* _What you will do_
Looking at the listing below, retype exactly the lines starting at the one containing "Alamshah AL, Marshall" and ending at the one containing "Allaire J, Xie", both included, and nothing else.

-- Given entries follows --

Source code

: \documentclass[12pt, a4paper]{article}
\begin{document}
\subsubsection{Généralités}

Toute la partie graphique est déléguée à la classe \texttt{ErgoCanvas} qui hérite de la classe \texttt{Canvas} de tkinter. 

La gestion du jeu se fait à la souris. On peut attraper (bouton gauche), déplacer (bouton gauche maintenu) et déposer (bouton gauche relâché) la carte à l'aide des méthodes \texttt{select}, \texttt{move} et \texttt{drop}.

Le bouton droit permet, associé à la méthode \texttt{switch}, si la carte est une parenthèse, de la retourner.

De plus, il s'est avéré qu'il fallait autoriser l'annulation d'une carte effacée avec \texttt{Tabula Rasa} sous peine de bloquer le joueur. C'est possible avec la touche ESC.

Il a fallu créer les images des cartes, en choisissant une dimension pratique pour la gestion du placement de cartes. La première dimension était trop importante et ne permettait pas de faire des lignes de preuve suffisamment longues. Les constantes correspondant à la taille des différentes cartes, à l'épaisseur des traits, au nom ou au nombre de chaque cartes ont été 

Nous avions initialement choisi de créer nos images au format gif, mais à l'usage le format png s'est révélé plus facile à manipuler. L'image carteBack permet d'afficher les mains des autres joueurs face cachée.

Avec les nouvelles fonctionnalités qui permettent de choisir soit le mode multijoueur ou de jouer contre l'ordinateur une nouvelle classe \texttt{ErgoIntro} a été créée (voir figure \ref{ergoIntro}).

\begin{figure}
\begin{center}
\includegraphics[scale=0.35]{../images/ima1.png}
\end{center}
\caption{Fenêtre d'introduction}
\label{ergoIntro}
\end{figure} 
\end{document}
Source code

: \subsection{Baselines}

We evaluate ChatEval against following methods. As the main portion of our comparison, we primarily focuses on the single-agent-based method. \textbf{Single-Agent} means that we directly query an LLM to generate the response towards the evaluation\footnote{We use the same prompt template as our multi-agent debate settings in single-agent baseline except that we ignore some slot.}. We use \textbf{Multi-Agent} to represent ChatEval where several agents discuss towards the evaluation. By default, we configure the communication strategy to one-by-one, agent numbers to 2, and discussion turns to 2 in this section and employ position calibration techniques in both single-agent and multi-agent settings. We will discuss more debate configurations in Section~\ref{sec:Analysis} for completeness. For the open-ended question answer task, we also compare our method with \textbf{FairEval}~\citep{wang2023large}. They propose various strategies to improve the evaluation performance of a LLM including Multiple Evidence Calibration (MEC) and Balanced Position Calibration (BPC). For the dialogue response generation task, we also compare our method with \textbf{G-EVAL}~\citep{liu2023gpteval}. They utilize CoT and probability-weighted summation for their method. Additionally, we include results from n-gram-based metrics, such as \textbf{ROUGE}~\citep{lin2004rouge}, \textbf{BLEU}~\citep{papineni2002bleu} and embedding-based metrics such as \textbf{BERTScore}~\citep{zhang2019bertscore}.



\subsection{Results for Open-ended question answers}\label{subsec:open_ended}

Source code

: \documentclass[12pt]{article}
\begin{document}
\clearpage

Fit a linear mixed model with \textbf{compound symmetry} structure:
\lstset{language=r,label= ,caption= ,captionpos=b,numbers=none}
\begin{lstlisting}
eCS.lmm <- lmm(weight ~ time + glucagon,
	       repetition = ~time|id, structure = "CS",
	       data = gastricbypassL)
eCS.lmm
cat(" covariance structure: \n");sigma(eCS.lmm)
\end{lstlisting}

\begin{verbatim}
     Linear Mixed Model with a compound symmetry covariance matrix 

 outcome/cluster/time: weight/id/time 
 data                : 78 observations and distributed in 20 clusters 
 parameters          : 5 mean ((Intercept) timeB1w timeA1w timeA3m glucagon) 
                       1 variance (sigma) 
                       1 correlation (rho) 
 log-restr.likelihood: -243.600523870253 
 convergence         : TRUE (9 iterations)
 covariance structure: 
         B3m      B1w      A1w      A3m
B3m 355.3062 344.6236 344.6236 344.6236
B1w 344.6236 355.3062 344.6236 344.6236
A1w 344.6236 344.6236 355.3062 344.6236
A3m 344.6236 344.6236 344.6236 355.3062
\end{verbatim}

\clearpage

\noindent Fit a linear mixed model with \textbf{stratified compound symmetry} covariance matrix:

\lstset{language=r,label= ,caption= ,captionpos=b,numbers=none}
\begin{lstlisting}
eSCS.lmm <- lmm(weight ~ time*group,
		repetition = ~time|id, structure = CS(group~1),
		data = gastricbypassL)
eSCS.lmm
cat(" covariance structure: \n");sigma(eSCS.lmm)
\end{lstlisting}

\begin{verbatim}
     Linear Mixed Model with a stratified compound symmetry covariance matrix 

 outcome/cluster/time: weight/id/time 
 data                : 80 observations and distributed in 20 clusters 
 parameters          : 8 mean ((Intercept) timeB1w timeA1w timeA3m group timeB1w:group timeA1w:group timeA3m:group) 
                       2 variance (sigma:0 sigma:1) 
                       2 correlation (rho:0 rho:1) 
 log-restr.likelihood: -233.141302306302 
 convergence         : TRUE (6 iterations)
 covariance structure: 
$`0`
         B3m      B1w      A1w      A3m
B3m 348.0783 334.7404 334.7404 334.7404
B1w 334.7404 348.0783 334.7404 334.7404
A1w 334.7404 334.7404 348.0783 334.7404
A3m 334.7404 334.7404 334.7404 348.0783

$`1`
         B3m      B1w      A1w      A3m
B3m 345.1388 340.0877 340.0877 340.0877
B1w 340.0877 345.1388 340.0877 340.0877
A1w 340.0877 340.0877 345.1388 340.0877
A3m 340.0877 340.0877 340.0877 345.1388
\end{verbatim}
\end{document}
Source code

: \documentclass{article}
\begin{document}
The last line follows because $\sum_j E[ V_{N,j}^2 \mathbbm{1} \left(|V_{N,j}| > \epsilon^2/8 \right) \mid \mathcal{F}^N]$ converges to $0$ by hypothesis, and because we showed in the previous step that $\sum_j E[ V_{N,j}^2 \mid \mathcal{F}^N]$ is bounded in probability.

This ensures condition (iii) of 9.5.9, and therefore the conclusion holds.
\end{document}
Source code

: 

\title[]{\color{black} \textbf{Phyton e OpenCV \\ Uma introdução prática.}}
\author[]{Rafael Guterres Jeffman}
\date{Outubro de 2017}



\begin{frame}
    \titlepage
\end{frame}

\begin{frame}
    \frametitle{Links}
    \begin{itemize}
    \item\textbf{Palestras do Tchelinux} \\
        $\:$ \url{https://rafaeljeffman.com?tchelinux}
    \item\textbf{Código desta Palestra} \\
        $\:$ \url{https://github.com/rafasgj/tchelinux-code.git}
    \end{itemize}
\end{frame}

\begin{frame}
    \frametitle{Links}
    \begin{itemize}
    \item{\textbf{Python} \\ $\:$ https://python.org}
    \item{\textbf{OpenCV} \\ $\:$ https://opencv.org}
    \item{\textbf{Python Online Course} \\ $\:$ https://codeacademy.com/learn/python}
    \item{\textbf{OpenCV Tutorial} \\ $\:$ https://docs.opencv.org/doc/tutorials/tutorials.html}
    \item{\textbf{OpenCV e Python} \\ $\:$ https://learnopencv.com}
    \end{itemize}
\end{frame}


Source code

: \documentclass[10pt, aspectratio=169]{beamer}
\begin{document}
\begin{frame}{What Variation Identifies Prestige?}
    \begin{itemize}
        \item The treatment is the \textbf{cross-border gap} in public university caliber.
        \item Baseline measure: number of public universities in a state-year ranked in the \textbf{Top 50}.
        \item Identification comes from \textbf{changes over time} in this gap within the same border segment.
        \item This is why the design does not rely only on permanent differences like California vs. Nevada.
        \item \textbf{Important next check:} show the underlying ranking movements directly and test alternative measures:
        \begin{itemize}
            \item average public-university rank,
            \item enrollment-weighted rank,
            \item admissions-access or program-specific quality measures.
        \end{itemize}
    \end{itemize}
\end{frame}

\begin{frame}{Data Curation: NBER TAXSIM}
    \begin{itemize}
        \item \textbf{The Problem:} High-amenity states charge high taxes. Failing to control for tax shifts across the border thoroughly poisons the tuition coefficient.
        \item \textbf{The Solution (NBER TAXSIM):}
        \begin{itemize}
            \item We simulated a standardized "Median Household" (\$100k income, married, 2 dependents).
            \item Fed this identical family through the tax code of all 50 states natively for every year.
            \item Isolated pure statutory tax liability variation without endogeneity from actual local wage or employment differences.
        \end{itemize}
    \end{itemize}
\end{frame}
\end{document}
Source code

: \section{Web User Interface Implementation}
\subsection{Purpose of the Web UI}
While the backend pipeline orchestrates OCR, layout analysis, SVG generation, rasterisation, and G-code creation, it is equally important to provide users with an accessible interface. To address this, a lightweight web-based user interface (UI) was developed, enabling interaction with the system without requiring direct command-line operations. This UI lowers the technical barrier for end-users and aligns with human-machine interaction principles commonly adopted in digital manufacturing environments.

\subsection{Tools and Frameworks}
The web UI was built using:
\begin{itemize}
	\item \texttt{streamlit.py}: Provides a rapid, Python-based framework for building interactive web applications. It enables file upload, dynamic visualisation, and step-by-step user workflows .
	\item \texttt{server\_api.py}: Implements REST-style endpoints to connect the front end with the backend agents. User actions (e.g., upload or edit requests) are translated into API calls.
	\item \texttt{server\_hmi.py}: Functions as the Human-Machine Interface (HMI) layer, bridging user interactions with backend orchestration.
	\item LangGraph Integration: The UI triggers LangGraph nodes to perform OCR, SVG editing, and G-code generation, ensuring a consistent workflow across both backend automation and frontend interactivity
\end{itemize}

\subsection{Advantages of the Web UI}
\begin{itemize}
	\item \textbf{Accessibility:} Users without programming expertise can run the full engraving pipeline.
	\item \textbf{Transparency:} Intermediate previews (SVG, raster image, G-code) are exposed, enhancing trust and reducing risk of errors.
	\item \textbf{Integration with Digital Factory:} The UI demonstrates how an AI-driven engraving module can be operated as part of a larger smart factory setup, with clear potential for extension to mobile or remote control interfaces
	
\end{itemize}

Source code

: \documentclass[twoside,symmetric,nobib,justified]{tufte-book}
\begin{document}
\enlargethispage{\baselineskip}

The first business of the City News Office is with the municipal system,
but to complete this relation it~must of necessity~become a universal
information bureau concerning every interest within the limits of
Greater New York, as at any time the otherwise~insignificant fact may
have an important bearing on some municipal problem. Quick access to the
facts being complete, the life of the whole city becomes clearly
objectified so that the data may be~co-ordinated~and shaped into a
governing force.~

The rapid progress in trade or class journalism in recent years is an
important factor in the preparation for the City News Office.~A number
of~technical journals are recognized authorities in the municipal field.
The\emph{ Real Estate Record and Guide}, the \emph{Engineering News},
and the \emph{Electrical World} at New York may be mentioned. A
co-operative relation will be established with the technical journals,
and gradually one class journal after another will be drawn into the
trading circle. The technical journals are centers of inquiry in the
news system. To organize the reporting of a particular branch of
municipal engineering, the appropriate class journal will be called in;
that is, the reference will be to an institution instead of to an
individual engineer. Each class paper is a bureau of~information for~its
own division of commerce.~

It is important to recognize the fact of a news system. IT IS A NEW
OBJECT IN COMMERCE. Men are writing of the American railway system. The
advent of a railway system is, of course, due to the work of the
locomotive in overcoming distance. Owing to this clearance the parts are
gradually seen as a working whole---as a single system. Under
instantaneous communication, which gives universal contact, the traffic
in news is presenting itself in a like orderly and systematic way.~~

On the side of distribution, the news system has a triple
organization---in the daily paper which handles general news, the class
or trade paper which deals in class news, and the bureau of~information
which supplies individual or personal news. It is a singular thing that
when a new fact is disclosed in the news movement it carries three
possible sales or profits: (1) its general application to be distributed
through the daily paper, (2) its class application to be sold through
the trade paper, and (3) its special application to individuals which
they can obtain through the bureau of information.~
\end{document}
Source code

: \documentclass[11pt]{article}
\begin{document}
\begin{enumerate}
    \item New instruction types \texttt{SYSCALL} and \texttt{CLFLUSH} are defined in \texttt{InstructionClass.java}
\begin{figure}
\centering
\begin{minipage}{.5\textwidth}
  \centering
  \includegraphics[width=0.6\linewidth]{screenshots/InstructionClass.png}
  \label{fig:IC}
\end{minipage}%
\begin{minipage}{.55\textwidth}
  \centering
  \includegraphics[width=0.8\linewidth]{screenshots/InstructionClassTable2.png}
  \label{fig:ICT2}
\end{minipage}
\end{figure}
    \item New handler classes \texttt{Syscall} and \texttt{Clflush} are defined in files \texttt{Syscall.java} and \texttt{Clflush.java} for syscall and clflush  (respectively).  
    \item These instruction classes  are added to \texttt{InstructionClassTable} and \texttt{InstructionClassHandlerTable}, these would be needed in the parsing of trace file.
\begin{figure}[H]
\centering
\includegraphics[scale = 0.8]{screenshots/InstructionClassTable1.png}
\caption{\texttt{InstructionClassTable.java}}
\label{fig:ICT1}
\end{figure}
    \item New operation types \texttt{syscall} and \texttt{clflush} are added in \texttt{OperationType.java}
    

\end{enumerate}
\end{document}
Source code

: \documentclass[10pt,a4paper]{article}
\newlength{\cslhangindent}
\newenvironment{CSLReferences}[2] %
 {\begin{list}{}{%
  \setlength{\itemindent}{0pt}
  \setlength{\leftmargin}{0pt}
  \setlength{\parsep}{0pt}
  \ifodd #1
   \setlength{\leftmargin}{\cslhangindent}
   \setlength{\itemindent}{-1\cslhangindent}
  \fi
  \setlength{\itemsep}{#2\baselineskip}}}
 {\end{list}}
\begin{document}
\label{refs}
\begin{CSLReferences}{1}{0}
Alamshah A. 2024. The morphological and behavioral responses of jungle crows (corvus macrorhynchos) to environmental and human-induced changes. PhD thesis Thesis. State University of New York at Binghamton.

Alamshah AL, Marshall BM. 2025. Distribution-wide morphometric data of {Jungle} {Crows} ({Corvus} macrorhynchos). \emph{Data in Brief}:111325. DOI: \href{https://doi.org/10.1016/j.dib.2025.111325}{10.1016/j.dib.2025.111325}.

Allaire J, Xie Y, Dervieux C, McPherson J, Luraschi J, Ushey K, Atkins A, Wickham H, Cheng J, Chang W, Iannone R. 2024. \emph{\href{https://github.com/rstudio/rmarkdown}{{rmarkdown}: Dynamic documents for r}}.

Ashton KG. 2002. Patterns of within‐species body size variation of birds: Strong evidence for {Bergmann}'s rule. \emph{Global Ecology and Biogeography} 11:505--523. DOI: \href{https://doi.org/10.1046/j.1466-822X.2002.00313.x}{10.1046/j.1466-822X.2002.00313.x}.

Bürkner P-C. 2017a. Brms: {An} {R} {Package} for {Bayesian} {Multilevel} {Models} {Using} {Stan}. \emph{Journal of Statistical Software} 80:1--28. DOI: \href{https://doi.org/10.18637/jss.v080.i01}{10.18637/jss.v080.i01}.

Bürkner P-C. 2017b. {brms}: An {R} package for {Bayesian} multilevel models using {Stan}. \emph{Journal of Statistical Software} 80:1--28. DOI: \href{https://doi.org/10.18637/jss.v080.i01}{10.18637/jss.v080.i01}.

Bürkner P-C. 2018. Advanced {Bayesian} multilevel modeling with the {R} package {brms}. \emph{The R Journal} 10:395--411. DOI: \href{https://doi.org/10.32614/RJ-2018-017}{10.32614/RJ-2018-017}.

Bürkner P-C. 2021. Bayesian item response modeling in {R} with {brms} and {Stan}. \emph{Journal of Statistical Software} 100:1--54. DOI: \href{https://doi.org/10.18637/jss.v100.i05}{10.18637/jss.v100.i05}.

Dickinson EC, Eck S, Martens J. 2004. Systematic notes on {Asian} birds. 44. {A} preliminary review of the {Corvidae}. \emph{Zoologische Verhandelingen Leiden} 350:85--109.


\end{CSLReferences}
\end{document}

-- Given entries concluded --

* _Answer to this task_
Alamshah AL, Marshall BM. 2025. Distribution-wide morphometric data of {Jungle} {Crows} ({Corvus} macrorhynchos). \emph{Data in Brief}:111325. DOI: \href{https://doi.org/10.1016/j.dib.2025.111325}{10.1016/j.dib.2025.111325}.

Allaire J, Xie Y, Dervieux C, McPherson J, Luraschi J, Ushey K, Atkins A, Wickham H, Cheng J, Chang W, Iannone R. 2024. \emph{\href{https://github.com/rstudio/rmarkdown}{{rmarkdown}: Dynamic documents for r}}.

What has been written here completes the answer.